Anna Leigh Waters’ soccer instincts reveal pickleball edge
Waters’ soccer habits show Asia’s junior coaches where to start: teach footwork, spacing, and early reads before chasing power.

At 19, Anna Leigh Waters is already a tour pro who turned professional in 2019, became the youngest professional player and champion in pickleball history at 12, and has stacked up 181 gold medals and 39 triple crowns. Asia’s junior pipeline can teach players to win points the way she does: by arriving early, reading space before it opens, and taking away options before an opponent realizes they are there.
Soccer first, pickleball second
Waters has said she grew up playing many sports, including soccer, and that at recess she played soccer with the boys. Soccer trains the exact habits that separate a reactive player from a dangerous one: scanning for danger, anticipating movement, and stepping into the next space before the ball arrives. In pickleball, those habits show up in the split-second decisions that shape every rally, from where to stand to when to reset to when to attack.
Her path also shows how early environment can shape a sporting career. Waters said her family moved from North Carolina to Florida when she was eight so she could get better access to training opportunities. She also said she played about four years of tennis before pickleball, and that tennis helped her with strokes and shot selection without locking her into habits that did not fit the new game.
What her game teaches junior coaches
The point is usually decided long before the final winner. Her edge starts with footwork, spacing, and tempo control, which lets her remove the easy shot from an opponent’s menu and force a tougher one.
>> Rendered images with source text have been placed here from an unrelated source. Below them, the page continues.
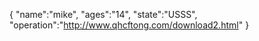 {
  "name":"mike",
  "ages":"14",
  "state":"USSS",
  "operation":"http://www.qhcftong.com/download2.html"
}
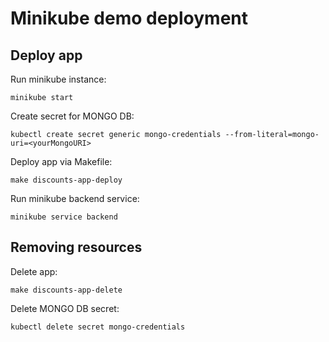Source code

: # Minikube demo deployment

## Deploy app
Run minikube instance:

`minikube start`

Create secret for MONGO DB:

`kubectl create secret generic mongo-credentials --from-literal=mongo-uri=<yourMongoURI>`

Deploy app via Makefile:

`make discounts-app-deploy`

Run minikube backend service:

`minikube service backend`

## Removing resources

Delete app:

`make discounts-app-delete`

Delete MONGO DB secret:

`kubectl delete secret mongo-credentials`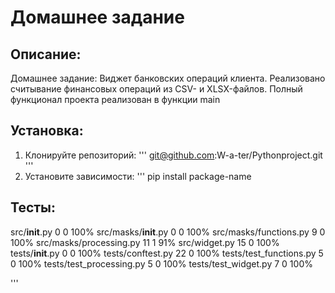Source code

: # Домашнее задание 

## Описание:

Домашнее задание: Виджет банковских операций клиента.
Реализовано считывание финансовых операций из CSV- и XLSX-файлов.
Полный функционал проекта реализован в функции main
## Установка:

1. Клонируйте репозиторий:
'''
git@github.com:W-a-ter/Pythonproject.git
'''
2. Установите зависимости:
'''
pip install package-name

## Тесты:
src/__init__.py                0      0   100%
src/masks/__init__.py          0      0   100%
src/masks/functions.py         9      0   100%
src/masks/processing.py       11      1    91%
src/widget.py                 15      0   100%
tests/__init__.py              0      0   100%
tests/conftest.py             22      0   100%
tests/test_functions.py        5      0   100%
tests/test_processing.py       5      0   100%
tests/test_widget.py           7      0   100%

'''
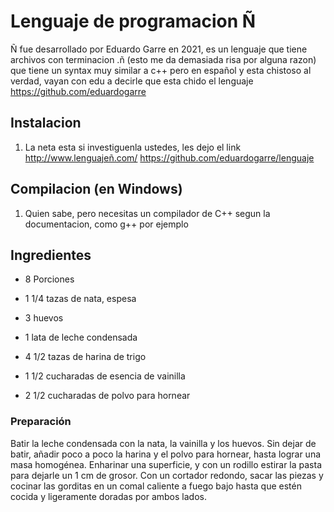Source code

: # Lenguaje de programacion Ñ

Ñ fue desarrollado por Eduardo Garre en 2021, es un lenguaje que tiene archivos con terminacion .ñ (esto me da demasiada risa por alguna razon) que tiene un syntax muy similar a c++ pero en español y esta chistoso al verdad, vayan con edu a decirle que esta chido el lenguaje
https://github.com/eduardogarre



## Instalacion

1. La neta esta si investiguenla ustedes, les dejo el link 
http://www.lenguajeñ.com/
https://github.com/eduardogarre/lenguaje


## Compilacion (en Windows)

1. Quien sabe, pero necesitas un compilador de C++ segun la documentacion, como g++ por ejemplo


## Ingredientes
-  8 Porciones

-   1 1/4 tazas de nata, espesa
-   3 huevos
-   1 lata de leche condensada
-   4 1/2 tazas de harina de trigo
-   1 1/2 cucharadas de esencia de vainilla
-   2 1/2 cucharadas de polvo para hornear
### Preparación
Batir la leche condensada con la nata, la vainilla y los huevos.
Sin dejar de batir, añadir poco a poco la harina y el polvo para hornear, hasta lograr una masa homogénea.
Enharinar una superficie, y con un rodillo estirar la pasta para dejarle un 1 cm de grosor.
Con un cortador redondo, sacar las piezas y cocinar las gorditas en un comal caliente a fuego bajo hasta que estén cocida y ligeramente doradas por ambos lados. 
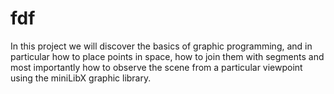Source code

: # fdf
In this project we will discover the basics of graphic programming, and in particular how to place points in space, how to join them with segments and most importantly how to observe the scene from a particular viewpoint using the miniLibX graphic library.
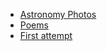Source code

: 
- [Astronomy Photos](https://yusufsehauysal.github.io/astronomy/)
- [Poems](https://yusufsehauysal.github.io/poems/)
- [First attempt](https://yusufsehauysal.github.io/ubiquitous-fiesta/)
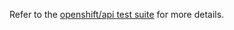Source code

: Refer to the [openshift/api test suite](https://github.com/openshift/api/tree/master/tests) for more details.
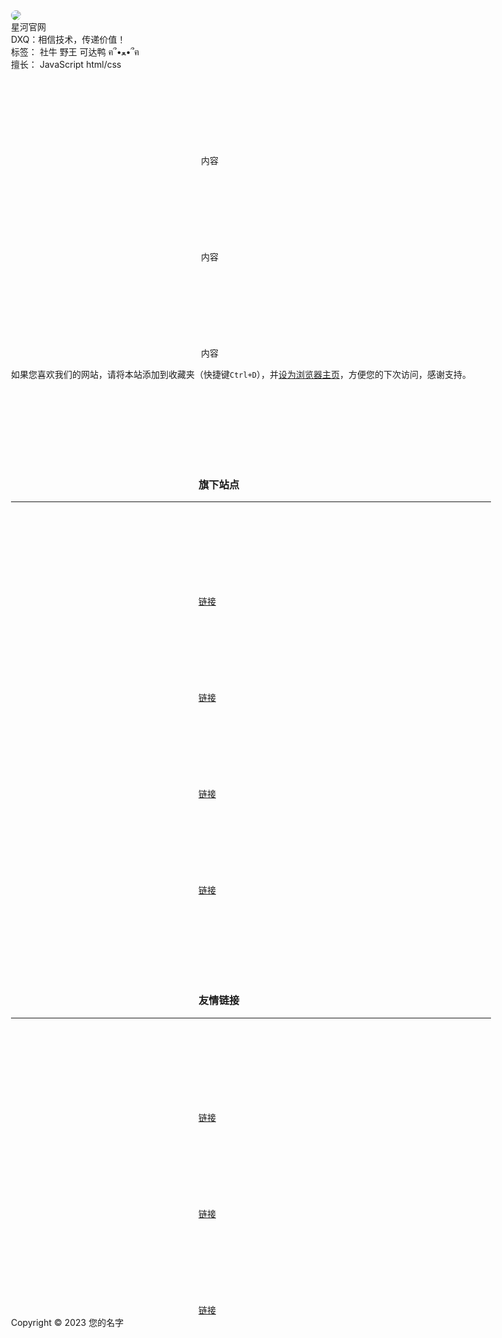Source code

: <!DOCTYPE html>
<html lang="en">

<head>
  <meta charset="UTF-8">
  <meta http-equiv="X-UA-Compatible" content="IE=Edge">
  <meta name="viewport" content="width=device-width, initial-scale=1">
  <title>在测试中</title>
  <!-- HTML -->
  <!-- Custom Styles -->
  <link rel="stylesheet" href="style.css">
  <link rel="stylesheet" href="bc.css">
  <style>
    .bc_mbl::before {
      content: "";
      position: absolute;
      top: 0;
      left: 0;
      width: 100%;
      height: 100%;
      
      /* replace background-image url with your image */
      /* note that if you use a local file as the image you should replace the url like: '/path/to/image'  */
      /*background-image: url(https://i.natgeofe.com/n/548467d8-c5f1-4551-9f58-6817a8d2c45e/NationalGeographic_2572187.jpg?w=1272&h=848);*/
      background-size: cover;
      background-position: center;
      filter: blur(20px);
      opacity: 0.8;
      z-index: -1;
    }
  </style>
</head>
<body style="max-width: 768px; margin: auto;">
  <div class="bc_content">
    <div class="bc-fluid">
      <div class="bc-row bc-space10">
        <div class="bc-xs12">
          <div class="bc_mbl bc_box" id="bc_mobile_head">
            <div class="bc-row">
              <div class="bc-xs3">
                <img class="bc_mbl bc_box img-avatar " style="border-radius: 50%;" src="logo.gif">
              </div>
              <div class="bc-xs9">
                <div class="bc-xs12">
                  <div id="bc_name">星河官网</div>
                  <div id="bc_tip">DXQ：相信技术，传递价值！</div>
                </div>
                <div class="bc-xs12">
                  <a class="btn">标签：</a>
                  <a class="btn btn-orange">社牛</a>
                  <a class="btn btn-purple">野王</a>
                  <a class="btn btn-green">可达鸭</a>
                  <a class="btn btn-blue">ฅ՞•ﻌ•՞ฅ</a>
                </div>
                <div class="bc-xs12">
                  <a class="btn">擅长：</a>
                  <a class="btn btn-green">JavaScript</a>
                  <a class="btn btn-yellow">html/css</a>
                </div>
              </div>
            </div>
          </div>
        </div>
      </div>
      <div class="bc-row bc-space10">
        <div class="bc-xs4">
          <div class="bc_box bc_mbl bc_center">
            <svg class="icon" aria-hidden="true">
              <use xlink:href="#icon-weixin"></use>
            </svg>
            内容
          </div>
        </div>
        <div class="bc-xs4">
          <div class="bc_box bc_mbl bc_center">
            <svg class="icon" aria-hidden="true">
              <use xlink:href="#icon-QQ"></use>
            </svg>
            内容
          </div>
        </div>
        <div class="bc-xs4">
          <div class="bc_box bc_mbl bc_center">
            <svg class="icon" aria-hidden="true">
              <use xlink:href="#icon-gitee"></use>
            </svg>
            内容
          </div>
        </div>
      </div>
      <div class="bc-row bc-space10">
        <div class="bc-sm12">
          <div class="bc_box bc_mbl">
            <div class="bc_box bc_mbl">
              <p>如果您喜欢我们的网站，请将本站添加到收藏夹（快捷键<code>Ctrl+D</code>），并<a class="btn btn-green" href="#"
                  target="_blank">设为浏览器主页</a>，方便您的下次访问，感谢支持。
              <p>
            </div>
          </div>
        </div>
      </div>
      <div class="bc-row bc-space10">
        <div class="bc-xs12">
          <div class="bc_box bc_mbl">
            <div class="bc-row">
              <h3 class="bc-xs12 bc_box"><svg class="icon" aria-hidden="true">
                  <use xlink:href="#icon-zhandian"></use>
                </svg>旗下站点</h3>
              <hr>
            </div>
            <div class="bc-row bc-space10" style="word-wrap:break-word;">
              <a href="#" class="bc-xs6 bc-sm4 bc-md4 bc-lg4" target="_blank">
                <div class="bc_a btn-orange bc_center"> <svg class="icon" aria-hidden="true">
                    <use xlink:href="#icon-lianjie"></use>
                  </svg>链接</div>
              </a>
              <a href="#" class="bc-xs6 bc-sm4 bc-md4 bc-lg4" target="_blank">
                <div class="bc_a btn-orange bc_center"> <svg class="icon" aria-hidden="true">
                    <use xlink:href="#icon-lianjie"></use>
                  </svg>链接</div>
              </a>
              <a href="#" class="bc-xs6 bc-sm4 bc-md4 bc-lg4" target="_blank">
                <div class="bc_a btn-orange bc_center"> <svg class="icon" aria-hidden="true">
                    <use xlink:href="#icon-lianjie"></use>
                  </svg>链接</div>
              </a>
              <a href="#" class="bc-xs6 bc-sm4 bc-md4 bc-lg4" target="_blank">
                <div class="bc_a btn-orange bc_center"> <svg class="icon" aria-hidden="true">
                    <use xlink:href="#icon-lianjie"></use>
                  </svg>链接</div>
              </a>
            </div>
          </div>
        </div>
      </div>
      <div class="bc-row bc-space10">
        <div class="bc-xs12">
          <div class="bc_box bc_mbl">
            <div class="bc-row">
              <h3 class="bc-xs12 bc_box"><svg class="icon" aria-hidden="true">
                  <use xlink:href="#icon-zhandian"></use>
                </svg>友情链接</h3>
              <hr>              
            </div>
            <div class="bc-row bc-space10" style="word-wrap:break-word;">
              <a href="#" class="bc-xs6 bc-sm4 bc-md4 bc-lg4" target="_blank">
                <div class="bc_a btn-orange bc_center"> <svg class="icon" aria-hidden="true">
                    <use xlink:href="#icon-lianjie"></use>
                  </svg>链接</div>
              </a>
              <a href="#" class="bc-xs6 bc-sm4 bc-md4 bc-lg4" target="_blank">
                <div class="bc_a btn-orange bc_center"> <svg class="icon" aria-hidden="true">
                    <use xlink:href="#icon-lianjie"></use>
                  </svg>链接</div>
              </a>
              <a href="#" class="bc-xs6 bc-sm4 bc-md4 bc-lg4" target="_blank">
                <div class="bc_a btn-orange bc_center"> <svg class="icon" aria-hidden="true">
                    <use xlink:href="#icon-lianjie"></use>
                  </svg>链接</div>
              </a>
            </div>
          </div>
        </div>
      </div>
      <div class="bc-row bc-space10">
        <div class="bc-xs12">
          <div class="bc_mbl bc_box" id="bc_foot">
            Copyright © 2023 您的名字
          </div>
        </div>
      </div>
    </div>
  </div>
  <!--免费虚拟机加QQ群681219211领取--柚云数据分享-vpsyou.cn  请不要删这个谢谢  -->
  <!-- Project -->
</body>
</html>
A practical coaching structure can be built around three habits:
- Arrive early. Players should learn to move before the ball settles, not after. Soccer-trained anticipation helps a junior player reach a dink exchange balanced, not scrambled.
- Own the space. Coaching should emphasize where a player stands between the kitchen line, the middle, and the sidelines. The point is not just to hit the ball, but to close off the court.
- See the next chance. Good players reset when they need to and attack when the window opens. That timing, not raw pace, is what keeps rallies under control.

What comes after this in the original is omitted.